3. 2. Une ville artificielle, un lieu de solitude

43Paris se présente dans un premier temps comme le lieu de tous les contrastes. Cependant, comme le poète l’exprime dans le troisième poème, c’est aussi un lieu qui a perdu son humanité, un lieu froid. Cette impression provient, entre autres, de l’architecture urbaine des années cinquante, où dominent les métaux tels que l’acier57. La vie dans la grande ville, pour laquelle nous avons sacrifié notre environnement naturel, est une vie sur laquelle ce matériau incolore et froid règne en dieu tout-puissant :

Les nuits ont un bruissement d’acier sur les champs asphaltés.

Un coq d’acier réveille les matins printaniers.

Dans des cathédrales d’acier nous prions des Vierges moulées dans de l’acier

Nous habitons des tours d’acier et avec l’acier nous guerroyons

et c’est dans des fours brillants en acier que nous brûlons nos chers parents58.

44Comme il est trop tard pour nous libérer de l’emprise de l’acier sur notre vie, nous ne pouvons plus rien faire à part supplier ce dieu terrifiant de nous laisser mourir dans un environnement plus chaleureux :

laisse-nous mourir à notre façon, comme on le fait chez nous,

d’une façon démodée, si tu veux,

mais pas à ta façon, pas comme l'acier59.

45C’est précisément pour fuir l’acier que le poète, le samedi, aspire à retrouver la nature oubliée, car « plus personne ne connaît le langage du tilleul en fleur, riche en voix parfumées, bleues comme la voix veloutée d’un oiseau mort »60. Mais le répit est de courte durée : « Nous sommes samedi soir et la lune rentre chez elle, derrière les nuages touffus, les tilleuls célestes à la tête ensanglantée.
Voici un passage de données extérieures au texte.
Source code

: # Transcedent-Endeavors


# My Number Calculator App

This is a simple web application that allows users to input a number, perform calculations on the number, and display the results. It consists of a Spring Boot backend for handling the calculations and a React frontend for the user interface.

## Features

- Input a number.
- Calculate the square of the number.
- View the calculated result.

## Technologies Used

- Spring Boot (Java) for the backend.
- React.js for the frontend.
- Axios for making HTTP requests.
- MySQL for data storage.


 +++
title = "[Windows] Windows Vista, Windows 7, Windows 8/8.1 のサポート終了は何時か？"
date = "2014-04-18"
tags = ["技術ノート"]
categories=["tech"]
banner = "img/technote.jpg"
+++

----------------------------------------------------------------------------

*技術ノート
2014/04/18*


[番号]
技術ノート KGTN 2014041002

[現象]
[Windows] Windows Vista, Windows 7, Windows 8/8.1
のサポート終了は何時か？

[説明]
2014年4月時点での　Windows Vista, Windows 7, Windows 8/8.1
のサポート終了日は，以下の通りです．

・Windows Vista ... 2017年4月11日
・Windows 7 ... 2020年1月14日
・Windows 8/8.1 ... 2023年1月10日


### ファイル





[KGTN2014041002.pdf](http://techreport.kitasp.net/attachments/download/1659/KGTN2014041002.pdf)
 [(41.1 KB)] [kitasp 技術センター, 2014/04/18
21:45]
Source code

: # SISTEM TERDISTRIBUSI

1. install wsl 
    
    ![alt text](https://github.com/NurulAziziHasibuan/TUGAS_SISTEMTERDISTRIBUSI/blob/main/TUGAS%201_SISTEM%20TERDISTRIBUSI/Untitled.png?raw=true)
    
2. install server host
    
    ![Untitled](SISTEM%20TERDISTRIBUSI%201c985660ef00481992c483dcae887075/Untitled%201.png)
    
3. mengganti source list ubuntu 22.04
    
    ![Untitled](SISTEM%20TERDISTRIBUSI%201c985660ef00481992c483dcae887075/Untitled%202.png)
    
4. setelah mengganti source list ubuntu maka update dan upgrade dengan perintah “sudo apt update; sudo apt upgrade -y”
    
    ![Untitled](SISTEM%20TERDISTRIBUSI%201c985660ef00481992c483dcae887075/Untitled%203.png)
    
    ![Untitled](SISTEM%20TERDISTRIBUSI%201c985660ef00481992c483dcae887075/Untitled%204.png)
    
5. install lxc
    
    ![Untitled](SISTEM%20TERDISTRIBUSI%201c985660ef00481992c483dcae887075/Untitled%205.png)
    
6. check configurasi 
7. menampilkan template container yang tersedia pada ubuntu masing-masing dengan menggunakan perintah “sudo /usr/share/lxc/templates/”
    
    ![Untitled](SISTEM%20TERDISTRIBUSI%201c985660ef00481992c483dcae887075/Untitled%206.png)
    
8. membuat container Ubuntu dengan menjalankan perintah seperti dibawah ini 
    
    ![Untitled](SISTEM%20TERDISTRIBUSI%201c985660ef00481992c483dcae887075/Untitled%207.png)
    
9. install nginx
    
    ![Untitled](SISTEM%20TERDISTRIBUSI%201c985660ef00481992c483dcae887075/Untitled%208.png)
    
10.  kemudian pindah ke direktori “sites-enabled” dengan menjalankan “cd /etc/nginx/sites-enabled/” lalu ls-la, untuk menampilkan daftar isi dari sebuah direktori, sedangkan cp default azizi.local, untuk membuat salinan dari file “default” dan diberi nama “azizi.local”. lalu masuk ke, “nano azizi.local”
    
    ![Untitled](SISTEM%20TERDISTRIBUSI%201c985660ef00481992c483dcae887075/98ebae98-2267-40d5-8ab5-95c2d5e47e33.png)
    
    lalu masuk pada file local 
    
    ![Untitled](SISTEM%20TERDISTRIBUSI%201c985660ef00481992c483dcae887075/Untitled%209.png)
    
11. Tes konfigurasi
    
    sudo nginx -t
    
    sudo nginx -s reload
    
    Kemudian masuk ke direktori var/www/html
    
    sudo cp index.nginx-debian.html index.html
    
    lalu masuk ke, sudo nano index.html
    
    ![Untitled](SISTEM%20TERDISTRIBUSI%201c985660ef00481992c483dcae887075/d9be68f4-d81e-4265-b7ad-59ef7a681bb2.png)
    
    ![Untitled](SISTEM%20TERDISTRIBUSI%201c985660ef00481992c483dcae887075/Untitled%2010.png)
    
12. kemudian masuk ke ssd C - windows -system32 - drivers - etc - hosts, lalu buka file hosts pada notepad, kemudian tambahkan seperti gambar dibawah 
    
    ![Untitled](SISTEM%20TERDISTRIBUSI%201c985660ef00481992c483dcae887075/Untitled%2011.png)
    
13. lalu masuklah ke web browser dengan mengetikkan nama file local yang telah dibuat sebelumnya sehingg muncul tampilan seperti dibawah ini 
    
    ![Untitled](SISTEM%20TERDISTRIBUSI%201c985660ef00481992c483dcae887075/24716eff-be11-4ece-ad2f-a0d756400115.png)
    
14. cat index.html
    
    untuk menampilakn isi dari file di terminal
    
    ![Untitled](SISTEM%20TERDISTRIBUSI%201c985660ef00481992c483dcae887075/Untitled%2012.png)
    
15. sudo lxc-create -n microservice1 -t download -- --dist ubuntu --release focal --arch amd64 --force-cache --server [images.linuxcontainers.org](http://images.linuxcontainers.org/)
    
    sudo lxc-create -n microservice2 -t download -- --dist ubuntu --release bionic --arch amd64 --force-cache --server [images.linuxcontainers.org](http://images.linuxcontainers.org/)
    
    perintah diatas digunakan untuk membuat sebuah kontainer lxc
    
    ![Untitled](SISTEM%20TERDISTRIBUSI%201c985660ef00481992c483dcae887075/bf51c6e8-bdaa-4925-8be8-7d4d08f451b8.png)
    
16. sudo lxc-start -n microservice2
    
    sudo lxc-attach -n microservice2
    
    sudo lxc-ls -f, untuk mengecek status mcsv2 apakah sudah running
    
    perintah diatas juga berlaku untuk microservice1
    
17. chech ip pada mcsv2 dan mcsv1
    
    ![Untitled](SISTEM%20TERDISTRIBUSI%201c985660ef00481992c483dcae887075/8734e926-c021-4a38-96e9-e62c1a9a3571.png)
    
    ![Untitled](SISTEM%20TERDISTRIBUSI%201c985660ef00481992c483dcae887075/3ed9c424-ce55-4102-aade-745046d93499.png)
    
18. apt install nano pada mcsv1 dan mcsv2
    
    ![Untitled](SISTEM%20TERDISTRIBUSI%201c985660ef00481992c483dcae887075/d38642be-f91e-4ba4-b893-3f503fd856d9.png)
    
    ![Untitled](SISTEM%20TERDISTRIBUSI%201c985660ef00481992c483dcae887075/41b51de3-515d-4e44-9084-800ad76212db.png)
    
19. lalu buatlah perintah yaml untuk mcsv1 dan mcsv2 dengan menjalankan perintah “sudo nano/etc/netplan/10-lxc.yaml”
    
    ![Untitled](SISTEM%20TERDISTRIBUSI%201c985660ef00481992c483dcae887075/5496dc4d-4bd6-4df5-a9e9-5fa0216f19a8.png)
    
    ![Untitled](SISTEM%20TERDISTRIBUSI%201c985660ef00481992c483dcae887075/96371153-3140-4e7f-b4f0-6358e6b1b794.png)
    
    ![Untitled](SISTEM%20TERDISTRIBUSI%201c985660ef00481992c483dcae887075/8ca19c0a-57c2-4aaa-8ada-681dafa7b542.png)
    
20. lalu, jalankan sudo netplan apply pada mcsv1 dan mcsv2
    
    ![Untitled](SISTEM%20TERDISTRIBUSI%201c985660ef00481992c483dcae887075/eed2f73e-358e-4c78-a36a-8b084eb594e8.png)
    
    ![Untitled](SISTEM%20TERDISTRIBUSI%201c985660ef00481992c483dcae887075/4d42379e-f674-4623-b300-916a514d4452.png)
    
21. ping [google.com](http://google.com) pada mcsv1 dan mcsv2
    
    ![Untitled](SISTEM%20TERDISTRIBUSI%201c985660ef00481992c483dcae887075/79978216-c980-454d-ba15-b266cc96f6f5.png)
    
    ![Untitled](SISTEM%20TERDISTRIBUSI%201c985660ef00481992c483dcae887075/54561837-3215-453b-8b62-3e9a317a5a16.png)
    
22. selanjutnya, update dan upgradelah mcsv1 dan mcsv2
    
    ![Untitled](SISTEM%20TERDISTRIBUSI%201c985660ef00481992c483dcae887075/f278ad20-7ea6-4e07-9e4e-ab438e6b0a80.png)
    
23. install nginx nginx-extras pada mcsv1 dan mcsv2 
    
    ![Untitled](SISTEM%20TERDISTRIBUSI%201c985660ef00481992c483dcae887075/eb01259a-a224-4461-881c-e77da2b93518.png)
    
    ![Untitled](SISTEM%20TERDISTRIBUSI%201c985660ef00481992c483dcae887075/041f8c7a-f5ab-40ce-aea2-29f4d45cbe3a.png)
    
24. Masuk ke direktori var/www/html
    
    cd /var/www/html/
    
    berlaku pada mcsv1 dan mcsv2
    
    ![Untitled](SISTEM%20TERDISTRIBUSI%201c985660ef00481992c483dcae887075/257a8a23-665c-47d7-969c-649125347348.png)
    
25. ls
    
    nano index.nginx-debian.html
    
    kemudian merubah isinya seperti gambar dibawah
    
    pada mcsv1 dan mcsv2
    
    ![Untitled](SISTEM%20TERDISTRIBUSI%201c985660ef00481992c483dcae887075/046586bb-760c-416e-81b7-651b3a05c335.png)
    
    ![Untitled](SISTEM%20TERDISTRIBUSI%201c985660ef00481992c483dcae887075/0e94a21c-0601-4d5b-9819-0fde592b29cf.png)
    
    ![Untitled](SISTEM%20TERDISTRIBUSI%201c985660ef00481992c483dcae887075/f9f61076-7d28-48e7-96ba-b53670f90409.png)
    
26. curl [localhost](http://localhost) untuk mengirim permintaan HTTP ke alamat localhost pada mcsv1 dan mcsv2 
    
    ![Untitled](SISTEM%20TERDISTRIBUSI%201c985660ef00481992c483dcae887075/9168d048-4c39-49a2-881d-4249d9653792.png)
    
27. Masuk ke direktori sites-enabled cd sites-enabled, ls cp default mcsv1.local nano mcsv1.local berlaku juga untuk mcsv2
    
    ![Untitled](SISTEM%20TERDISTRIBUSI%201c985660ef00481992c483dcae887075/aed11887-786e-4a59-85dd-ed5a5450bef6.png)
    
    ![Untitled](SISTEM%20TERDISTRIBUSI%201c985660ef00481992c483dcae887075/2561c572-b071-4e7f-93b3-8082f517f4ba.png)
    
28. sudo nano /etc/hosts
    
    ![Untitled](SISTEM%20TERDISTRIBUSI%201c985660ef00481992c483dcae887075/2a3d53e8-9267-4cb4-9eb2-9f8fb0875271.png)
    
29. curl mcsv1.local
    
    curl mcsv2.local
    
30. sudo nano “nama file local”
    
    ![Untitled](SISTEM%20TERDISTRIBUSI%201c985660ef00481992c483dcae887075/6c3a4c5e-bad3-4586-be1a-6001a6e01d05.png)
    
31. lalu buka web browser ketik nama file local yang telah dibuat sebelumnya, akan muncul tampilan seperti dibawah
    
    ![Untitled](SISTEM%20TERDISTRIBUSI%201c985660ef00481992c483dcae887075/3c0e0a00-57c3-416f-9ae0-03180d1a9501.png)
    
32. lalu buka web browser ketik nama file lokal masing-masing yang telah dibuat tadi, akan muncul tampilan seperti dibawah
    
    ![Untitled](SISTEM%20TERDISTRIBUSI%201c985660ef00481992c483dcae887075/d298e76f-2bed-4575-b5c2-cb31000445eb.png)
Seule et trompée »61. Cette solitude est celle du poète, triste dans sa chambre, éclairé non par les joyeux feux de la Saint-Jean mais par un « néon tremblotant »62.

46Les rapports humains sont froids, comme en témoigne l’aventure du poète avec une fille de Pigalle. La communication s’avère impossible entre le jeune homme romantique et la prostituée blasée :

Je lui dis : vous êtes jeune et belle.

Elle me répondit : j’ai trente ans.

et je dois vivre vite et travailler de même.

J’aimerais vous acheter des fleurs, dis-je.

Merde, dit-elle, paie-moi une bière.

Mais je vous achèterai quand même des fleurs dimanche.

Le dimanche, dit-elle, je ne travaille pas, je me repose63.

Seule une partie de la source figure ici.